In 2013, people aged 60 and older comprised 14.4% of the Armenia’s total population. It is expected that the number will increase to 31.5% by 2050.
Ghazaryan agreed that aging is an extremely serious problem and emigration of economically and reproductively active people is among the factors contributing to its further expansion. According to the United Nations Population Fund (UNFPA) analysis, as of 2013, people aged 60 and older comprised 14.4 percent of the Armenia’s total population, and it is expected that the number will increase to 31.5 percent by 2050. Such a growing share of elderly people in the population structure implies a significant additional burden for the state, which is already happening in most European states. “Sixty-three is the age for pension leave in Armenia, which means that by 2050 Armenia’s pension system will be under significant pressure, which in turn means that Armenia’s economic system will be pressured,” claimed Ghazaryan. “This was one of the major reasons why the government decided to continue the implementation of the mandatory pension system and establish the basis for smoother transformation.”

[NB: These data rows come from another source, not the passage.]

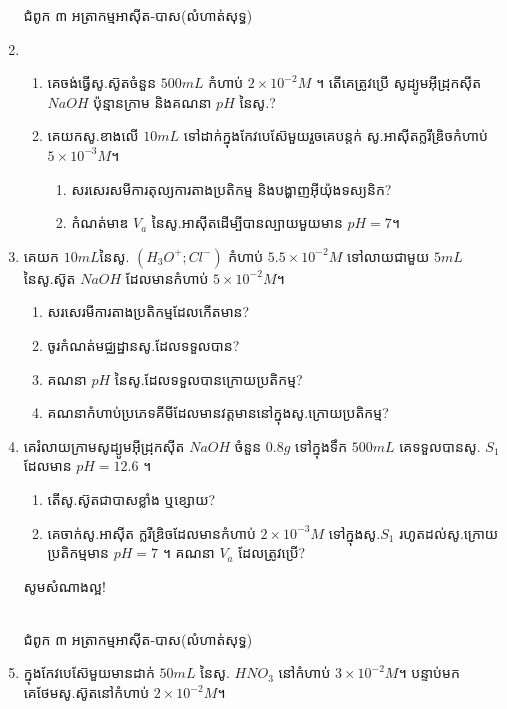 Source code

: \documentclass[12pt, a4paper]{article}
\begin{document}
\begin{enumerate}[m]
\begin{center}
		ជំពូក ៣ អត្រាកម្មអាស៊ីត-បាស(លំហាត់សុទ្ធ)
	\end{center}
	\item \begin{enumerate}[k]
		\item គេចង់ធ្វើសូ.ស៊ូតចំនួន $500mL$ កំហាប់ $2\times10^{-2}M$ ។ តើគេត្រូវប្រើ សូដ្យូមអ៊ីដ្រុកស៊ីត $NaOH$ ប៉ុន្មានក្រាម និងគណនា $pH$ នៃសូ.?
		\item គេយកសូ.ខាងលើ $10mL$ ទៅដាក់ក្នុងកែវបេស៊ែមួយរួចគេបន្តក់ សូ.អាស៊ីតក្លរីឌ្រិចកំហាប់ $5\times10^{-3}M$។
		\begin{enumerate}[a]
			\item សរសេរសមីការតុល្យការតាងប្រតិកម្ម និងបង្ហាញអ៊ីយ៉ុងទស្យនិក?
			\item កំណត់មាឌ $V_a$ នៃសូ.អាស៊ីតដើម្បីបានល្បាយមួយមាន $pH=7$។
		\end{enumerate}
	\end{enumerate}
	\item គេយក $10mL$នៃសូ. $(H_3O^+ ; Cl^-)$ កំហាប់ $5.5\times10^{-2}M$ ទៅលាយជាមួយ $5mL$ នៃសូ.ស៊ូត $NaOH$ ដែលមានកំហាប់ $5\times10^{-2}M$។
	\begin{enumerate}[k]
		\item សរសេរមីការតាងប្រតិកម្មដែលកើតមាន?
		\item ចូរកំណត់មជ្ឈដ្ឋានសូ.ដែលទទួលបាន?
		\item គណនា $pH$ នៃសូ.ដែលទទួលបានក្រោយប្រតិកម្ម?
		\item គណនាកំហាប់ប្រភេទគីមីដែលមានវត្តមាននៅក្នុងសូ.ក្រោយប្រតិកម្ម?
	\end{enumerate}
	\item គេរំលាយក្រាមសូដ្យូមអ៊ីដ្រុកស៊ីត $NaOH$ ចំនួន $0.8g$ ទៅក្នុងទឹក $500mL$ គេទទួលបានសូ. $S_1$ ដែលមាន $pH=12.6$ ។
	\begin{enumerate}[k]
		\item តើសូ.ស៊ូតជាបាសខ្លាំង ឬខ្សោយ?
		\item គេចាក់សូ.អាស៊ីត ក្លរីឌ្រិចដែលមានកំហាប់ $2\times10^{-3}M$ ទៅក្នុងសូ.$S_1$ រហូតដល់សូ.ក្រោយប្រតិកម្មមាន $pH=7$ ។ គណនា $V_a$ ដែលត្រូវប្រើ?
	\end{enumerate}
	\begin{center}
		\sffamily\color{black}
		សូមសំណាងល្អ!
	\end{center}\newpage
	\begin{center}
		\sffamily\color{black}
		\\
		ជំពូក ៣ អត្រាកម្មអាស៊ីត-បាស(លំហាត់សុទ្ធ)
	\end{center}
	\item ក្នុងកែវបេស៊ែមួយមានដាក់ $50mL$ នៃសូ. $HNO_3$ នៅកំហាប់ $3\times10^{-2}M$។ បន្ទាប់មកគេថែមសូ.ស៊ូតនៅកំហាប់ $2\times10^{-2}M$។

\end{enumerate}
\end{document}
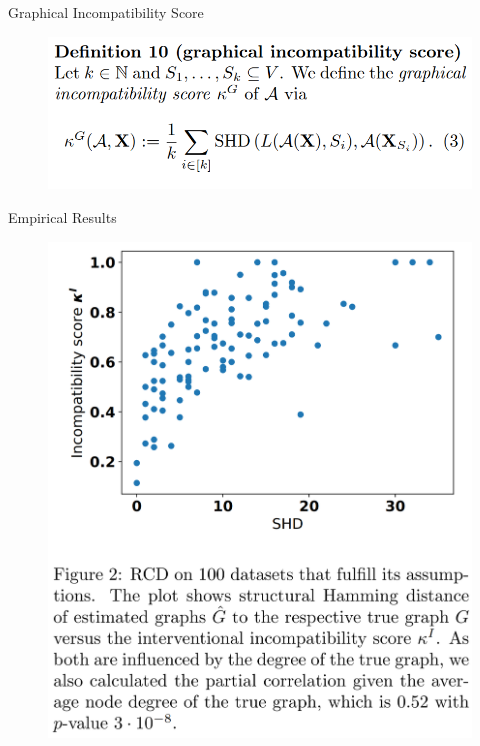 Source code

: \documentclass{beamer}
\begin{document}
\begin{frame}{Graphical Incompatibility Score}
	\begin{figure}
		\centering
		\includegraphics[scale=0.25]{imgs/def_10.png}
	\end{figure}
\end{frame}

\begin{frame}{Empirical Results}
	\begin{figure}
		\includegraphics[scale=0.12]{imgs/empirical1.png}
	\end{figure}
\end{frame}
\end{document}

Coupled with an aging population is low fertility rates. As of 2016, the fertility rate in Armenia was 1.6, which is well below the 2.1 rate that is needed for the reproduction of any society. According to Ghazaryan, the low fertility rate can be explained by issues in the healthcare system, and the Ministry has already started implementing projects aimed at decreasing child mortality rates as well as increasing the quality of infant care. But the second and an even more pressing issue is sex-selective abortions; Armenia has the third highest rate of abortion of female fetuses in the world, after China and Azerbaijan. Approximately 115 boys are born for every 100 girls.
The youth of the 21st century is more mobile, which is driven by the push factors in the country of origin, such as shrinking job opportunities, poor healthcare system, and pull factors in the country of destination, such as opportunities for career development, competitive wages. “Youth mobility is inevitable but if we have attractive pull factors inside the country, it will turn that mobility into a circular migration,” explained Ghazaryan.